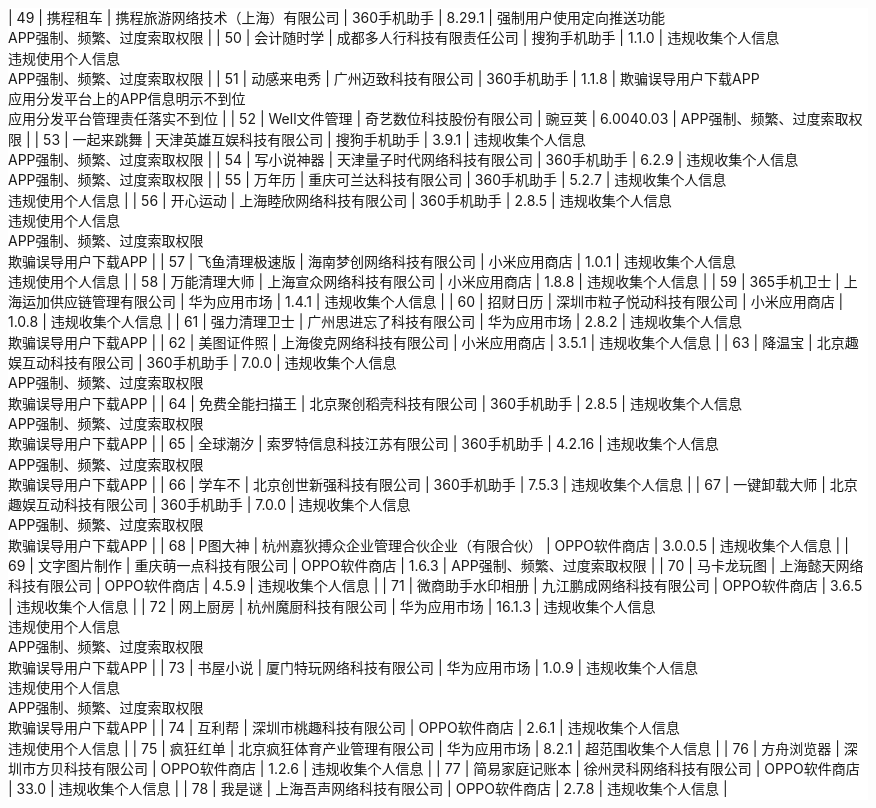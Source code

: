 | 49   | 携程租车               | 携程旅游网络技术（上海）有限公司         | 360手机助手  | 8.29.1              | 强制用户使用定向推送功能<br>APP强制、频繁、过度索取权限                                                                |
| 50   | 会计随时学             | 成都多人行科技有限责任公司               | 搜狗手机助手 | 1.1.0               | 违规收集个人信息<br>违规使用个人信息<br>APP强制、频繁、过度索取权限                                                    |
| 51   | 动感来电秀             | 广州迈致科技有限公司                     | 360手机助手  | 1.1.8               | 欺骗误导用户下载APP<br>应用分发平台上的APP信息明示不到位<br>应用分发平台管理责任落实不到位                             |
| 52   | Well文件管理           | 奇艺数位科技股份有限公司                 | 豌豆荚       | 6.0040.03           | APP强制、频繁、过度索取权限                                                                                            |
| 53   | 一起来跳舞             | 天津英雄互娱科技有限公司                 | 搜狗手机助手 | 3.9.1               | 违规收集个人信息<br>APP强制、频繁、过度索取权限                                                                        |
| 54   | 写小说神器             | 天津量子时代网络科技有限公司             | 360手机助手  | 6.2.9               | 违规收集个人信息<br>APP强制、频繁、过度索取权限                                                                        |
| 55   | 万年历                 | 重庆可兰达科技有限公司                   | 360手机助手  | 5.2.7               | 违规收集个人信息<br>违规使用个人信息                                                                                   |
| 56   | 开心运动               | 上海睦欣网络科技有限公司                 | 360手机助手  | 2.8.5               | 违规收集个人信息<br>违规使用个人信息<br>APP强制、频繁、过度索取权限<br>欺骗误导用户下载APP                             |
| 57   | 飞鱼清理极速版         | 海南梦创网络科技有限公司                 | 小米应用商店 | 1.0.1               | 违规收集个人信息<br>违规使用个人信息                                                                                   |
| 58   | 万能清理大师           | 上海宣众网络科技有限公司                 | 小米应用商店 | 1.8.8               | 违规收集个人信息                                                                                                       |
| 59   | 365手机卫士            | 上海运加供应链管理有限公司               | 华为应用市场 | 1.4.1               | 违规收集个人信息                                                                                                       |
| 60   | 招财日历               | 深圳市粒子悦动科技有限公司               | 小米应用商店 | 1.0.8               | 违规收集个人信息                                                                                                       |
| 61   | 强力清理卫士           | 广州思进忘了科技有限公司                 | 华为应用市场 | 2.8.2               | 违规收集个人信息<br>欺骗误导用户下载APP                                                                                |
| 62   | 美图证件照             | 上海俊克网络科技有限公司                 | 小米应用商店 | 3.5.1               | 违规收集个人信息                                                                                                       |
| 63   | 降温宝                 | 北京趣娱互动科技有限公司                 | 360手机助手  | 7.0.0               | 违规收集个人信息<br>APP强制、频繁、过度索取权限<br>欺骗误导用户下载APP                                                 |
| 64   | 免费全能扫描王         | 北京聚创稻壳科技有限公司                 | 360手机助手  | 2.8.5               | 违规收集个人信息<br>APP强制、频繁、过度索取权限<br>欺骗误导用户下载APP                                                 |
| 65   | 全球潮汐               | 索罗特信息科技江苏有限公司               | 360手机助手  | 4.2.16              | 违规收集个人信息<br>APP强制、频繁、过度索取权限<br>欺骗误导用户下载APP                                                 |
| 66   | 学车不                 | 北京创世新强科技有限公司                 | 360手机助手  | 7.5.3               | 违规收集个人信息                                                                                                       |
| 67   | 一键卸载大师           | 北京趣娱互动科技有限公司                 | 360手机助手  | 7.0.0               | 违规收集个人信息<br>APP强制、频繁、过度索取权限<br>欺骗误导用户下载APP                                                 |
| 68   | P图大神                | 杭州嘉狄搏众企业管理合伙企业（有限合伙） | OPPO软件商店 | 3.0.0.5             | 违规收集个人信息                                                                                                       |
| 69   | 文字图片制作           | 重庆萌一点科技有限公司                   | OPPO软件商店 | 1.6.3               | APP强制、频繁、过度索取权限                                                                                            |
| 70   | 马卡龙玩图             | 上海懿天网络科技有限公司                 | OPPO软件商店 | 4.5.9               | 违规收集个人信息                                                                                                       |
| 71   | 微商助手水印相册       | 九江鹏成网络科技有限公司                 | OPPO软件商店 | 3.6.5               | 违规收集个人信息                                                                                                       |
| 72   | 网上厨房               | 杭州魔厨科技有限公司                     | 华为应用市场 | 16.1.3              | 违规收集个人信息<br>违规使用个人信息<br>APP强制、频繁、过度索取权限<br>欺骗误导用户下载APP                             |
| 73   | 书屋小说               | 厦门特玩网络科技有限公司                 | 华为应用市场 | 1.0.9               | 违规收集个人信息<br>违规使用个人信息<br>APP强制、频繁、过度索取权限<br>欺骗误导用户下载APP                             |
| 74   | 互利帮                 | 深圳市桃趣科技有限公司                   | OPPO软件商店 | 2.6.1               | 违规收集个人信息<br>违规使用个人信息                                                                                   |
| 75   | 疯狂红单               | 北京疯狂体育产业管理有限公司             | 华为应用市场 | 8.2.1               | 超范围收集个人信息                                                                                                     |
| 76   | 方舟浏览器             | 深圳市方贝科技有限公司                   | OPPO软件商店 | 1.2.6               | 违规收集个人信息                                                                                                       |
| 77   | 简易家庭记账本         | 徐州灵科网络科技有限公司                 | OPPO软件商店 | 33.0                | 违规收集个人信息                                                                                                       |
| 78   | 我是谜                 | 上海吾声网络科技有限公司                 | OPPO软件商店 | 2.7.8               | 违规收集个人信息                                                                                                       |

_ _ _ _ _ _ _

** Directions for this task **
What lines in the entries above include the string "搜狗手机助手"? Return each one.

** Answer to this problem **
| 50   | 会计随时学             | 成都多人行科技有限责任公司               | 搜狗手机助手 | 1.1.0               | 违规收集个人信息<br>违规使用个人信息<br>APP强制、频繁、过度索取权限                                                    |
| 53   | 一起来跳舞             | 天津英雄互娱科技有限公司                 | 搜狗手机助手 | 3.9.1               | 违规收集个人信息<br>APP强制、频繁、过度索取权限                                                                        |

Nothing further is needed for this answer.